- **What to produce**
Count the lines in the records below that contain the word "الworking", and give that figure alone.
Data shown START
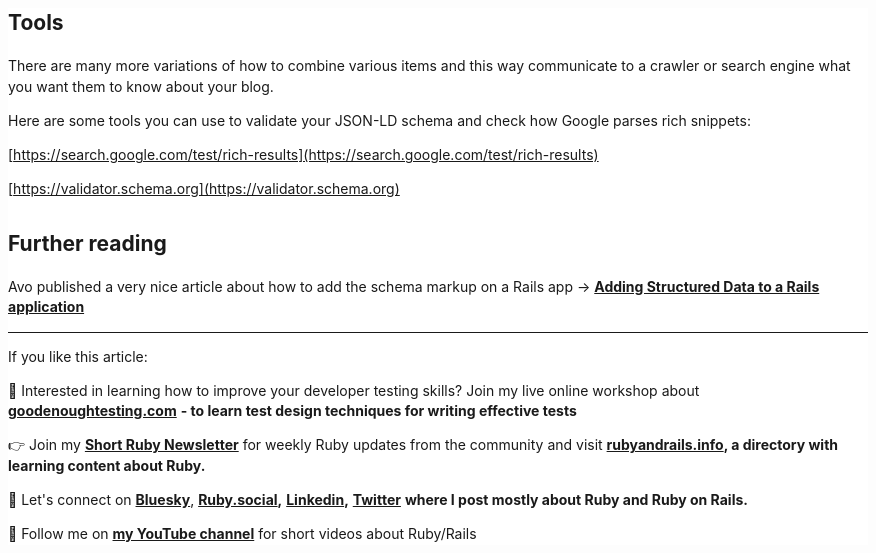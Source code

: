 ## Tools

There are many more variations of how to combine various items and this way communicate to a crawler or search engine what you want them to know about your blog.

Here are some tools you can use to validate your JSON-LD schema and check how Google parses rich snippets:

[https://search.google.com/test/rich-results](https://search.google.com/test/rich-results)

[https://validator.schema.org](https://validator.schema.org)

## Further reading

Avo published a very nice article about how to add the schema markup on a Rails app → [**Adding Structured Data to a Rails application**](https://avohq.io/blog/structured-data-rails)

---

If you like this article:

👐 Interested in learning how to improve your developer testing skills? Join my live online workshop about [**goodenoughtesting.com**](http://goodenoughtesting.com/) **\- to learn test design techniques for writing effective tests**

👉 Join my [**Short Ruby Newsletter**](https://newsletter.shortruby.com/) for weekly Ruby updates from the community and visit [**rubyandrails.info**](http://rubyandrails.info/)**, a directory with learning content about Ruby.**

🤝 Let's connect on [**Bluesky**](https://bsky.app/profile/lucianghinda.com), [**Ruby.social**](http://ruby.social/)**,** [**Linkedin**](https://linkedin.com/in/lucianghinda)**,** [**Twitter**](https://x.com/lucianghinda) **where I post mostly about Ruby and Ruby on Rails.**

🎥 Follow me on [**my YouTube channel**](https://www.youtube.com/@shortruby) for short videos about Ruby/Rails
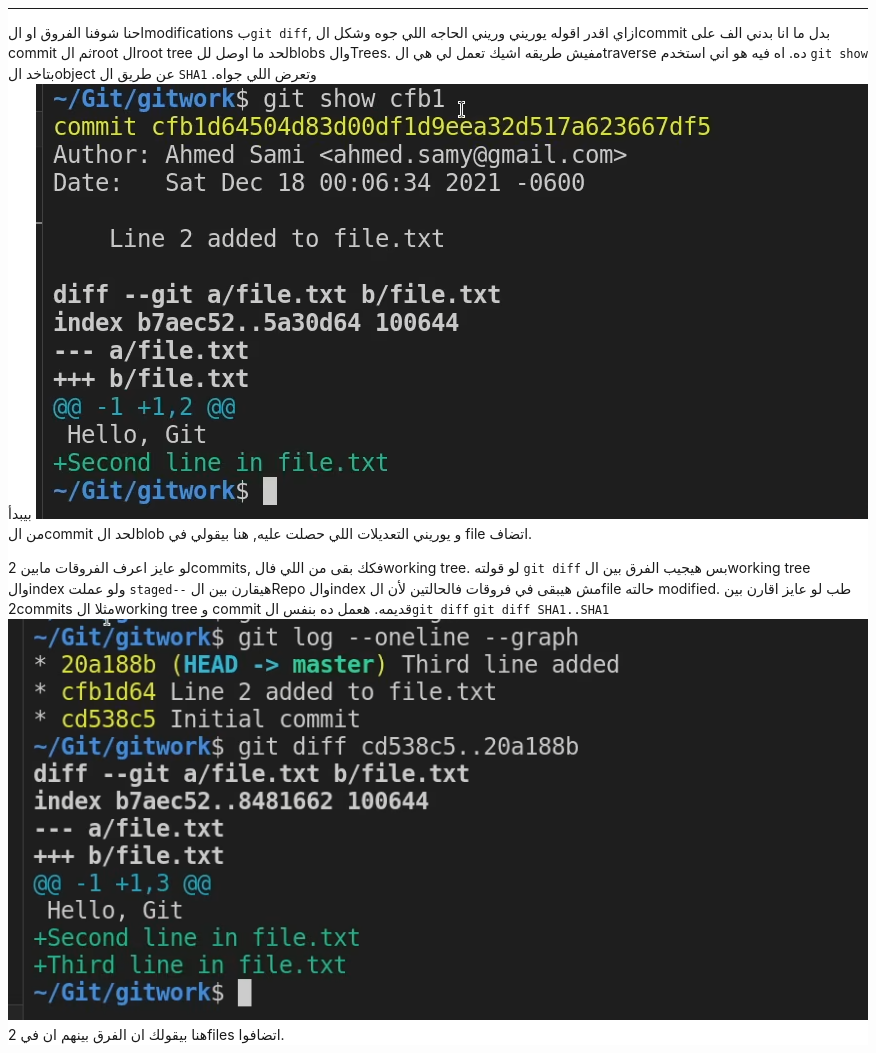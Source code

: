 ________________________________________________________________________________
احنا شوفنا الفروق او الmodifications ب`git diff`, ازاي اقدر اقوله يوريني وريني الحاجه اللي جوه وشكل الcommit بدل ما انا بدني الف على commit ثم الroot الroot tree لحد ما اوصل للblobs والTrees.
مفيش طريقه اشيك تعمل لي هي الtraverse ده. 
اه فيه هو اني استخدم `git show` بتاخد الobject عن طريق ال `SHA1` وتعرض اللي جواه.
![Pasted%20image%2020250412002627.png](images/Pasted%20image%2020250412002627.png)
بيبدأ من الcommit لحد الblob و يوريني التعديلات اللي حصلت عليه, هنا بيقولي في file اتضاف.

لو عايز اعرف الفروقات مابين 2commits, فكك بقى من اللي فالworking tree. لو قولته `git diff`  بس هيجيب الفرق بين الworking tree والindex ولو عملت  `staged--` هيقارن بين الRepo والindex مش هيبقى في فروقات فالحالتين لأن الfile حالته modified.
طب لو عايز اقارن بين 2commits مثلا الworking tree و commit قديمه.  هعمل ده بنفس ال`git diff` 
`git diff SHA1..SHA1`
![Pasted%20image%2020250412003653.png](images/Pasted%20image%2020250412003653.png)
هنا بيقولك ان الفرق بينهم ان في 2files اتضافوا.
Data shown END
- **Exercise answer**
2